§ **PROBLEM TO SOLVE**
If a line in the data has the string "PRIORITY", please show it.

:: DATA EXTRACT ::

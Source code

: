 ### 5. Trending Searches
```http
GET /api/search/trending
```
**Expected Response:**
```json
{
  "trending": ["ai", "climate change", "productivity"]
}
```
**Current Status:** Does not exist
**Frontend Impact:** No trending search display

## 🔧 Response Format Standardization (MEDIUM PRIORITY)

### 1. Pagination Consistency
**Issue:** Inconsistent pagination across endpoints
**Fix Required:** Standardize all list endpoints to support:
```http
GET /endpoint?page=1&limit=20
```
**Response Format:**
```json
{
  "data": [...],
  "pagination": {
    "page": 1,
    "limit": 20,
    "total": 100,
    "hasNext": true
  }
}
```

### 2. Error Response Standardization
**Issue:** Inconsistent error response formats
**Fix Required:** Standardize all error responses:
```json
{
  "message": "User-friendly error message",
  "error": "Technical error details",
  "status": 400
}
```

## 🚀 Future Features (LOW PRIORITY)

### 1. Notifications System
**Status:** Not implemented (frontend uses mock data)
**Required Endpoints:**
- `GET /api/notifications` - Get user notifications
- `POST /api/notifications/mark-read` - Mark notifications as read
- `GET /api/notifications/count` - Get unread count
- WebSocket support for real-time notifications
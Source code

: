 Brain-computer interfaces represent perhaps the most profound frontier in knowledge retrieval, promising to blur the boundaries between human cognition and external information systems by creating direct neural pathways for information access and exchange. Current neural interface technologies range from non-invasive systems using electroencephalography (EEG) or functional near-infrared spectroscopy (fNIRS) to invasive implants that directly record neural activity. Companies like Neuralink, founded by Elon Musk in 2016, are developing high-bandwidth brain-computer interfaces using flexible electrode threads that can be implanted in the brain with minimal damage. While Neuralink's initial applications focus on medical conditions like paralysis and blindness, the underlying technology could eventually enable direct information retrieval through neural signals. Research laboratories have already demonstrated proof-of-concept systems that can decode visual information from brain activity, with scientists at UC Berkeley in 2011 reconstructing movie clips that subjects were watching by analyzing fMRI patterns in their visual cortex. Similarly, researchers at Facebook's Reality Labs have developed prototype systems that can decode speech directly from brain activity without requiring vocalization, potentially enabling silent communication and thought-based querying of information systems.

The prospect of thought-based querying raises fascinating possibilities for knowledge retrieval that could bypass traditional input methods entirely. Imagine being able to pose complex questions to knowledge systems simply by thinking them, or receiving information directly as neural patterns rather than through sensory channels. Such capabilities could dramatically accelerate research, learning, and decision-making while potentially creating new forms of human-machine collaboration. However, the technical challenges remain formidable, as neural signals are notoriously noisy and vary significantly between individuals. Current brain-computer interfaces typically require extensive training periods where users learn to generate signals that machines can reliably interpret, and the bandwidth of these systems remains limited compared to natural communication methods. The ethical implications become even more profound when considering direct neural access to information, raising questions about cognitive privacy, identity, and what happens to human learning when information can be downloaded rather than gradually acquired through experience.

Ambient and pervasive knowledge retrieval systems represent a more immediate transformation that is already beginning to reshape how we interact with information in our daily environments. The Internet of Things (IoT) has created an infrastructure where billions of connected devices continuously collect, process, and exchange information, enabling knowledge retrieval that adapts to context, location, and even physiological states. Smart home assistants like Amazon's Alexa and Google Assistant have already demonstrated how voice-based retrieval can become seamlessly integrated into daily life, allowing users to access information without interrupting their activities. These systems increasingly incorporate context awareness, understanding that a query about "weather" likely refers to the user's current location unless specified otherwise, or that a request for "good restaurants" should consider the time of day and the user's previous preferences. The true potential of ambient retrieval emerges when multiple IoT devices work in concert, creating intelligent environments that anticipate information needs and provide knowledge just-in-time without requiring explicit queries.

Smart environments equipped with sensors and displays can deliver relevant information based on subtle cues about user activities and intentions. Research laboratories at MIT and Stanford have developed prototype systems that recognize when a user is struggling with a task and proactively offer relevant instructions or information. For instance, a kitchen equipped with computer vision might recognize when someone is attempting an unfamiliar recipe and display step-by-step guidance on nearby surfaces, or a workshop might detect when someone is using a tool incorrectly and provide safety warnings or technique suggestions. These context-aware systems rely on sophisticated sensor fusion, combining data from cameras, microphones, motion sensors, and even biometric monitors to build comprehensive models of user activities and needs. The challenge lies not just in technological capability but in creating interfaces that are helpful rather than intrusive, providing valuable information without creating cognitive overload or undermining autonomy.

:::

§ **YOUR SOLUTION**
## 🔧 Response Format Standardization (MEDIUM PRIORITY)
## 🚀 Future Features (LOW PRIORITY)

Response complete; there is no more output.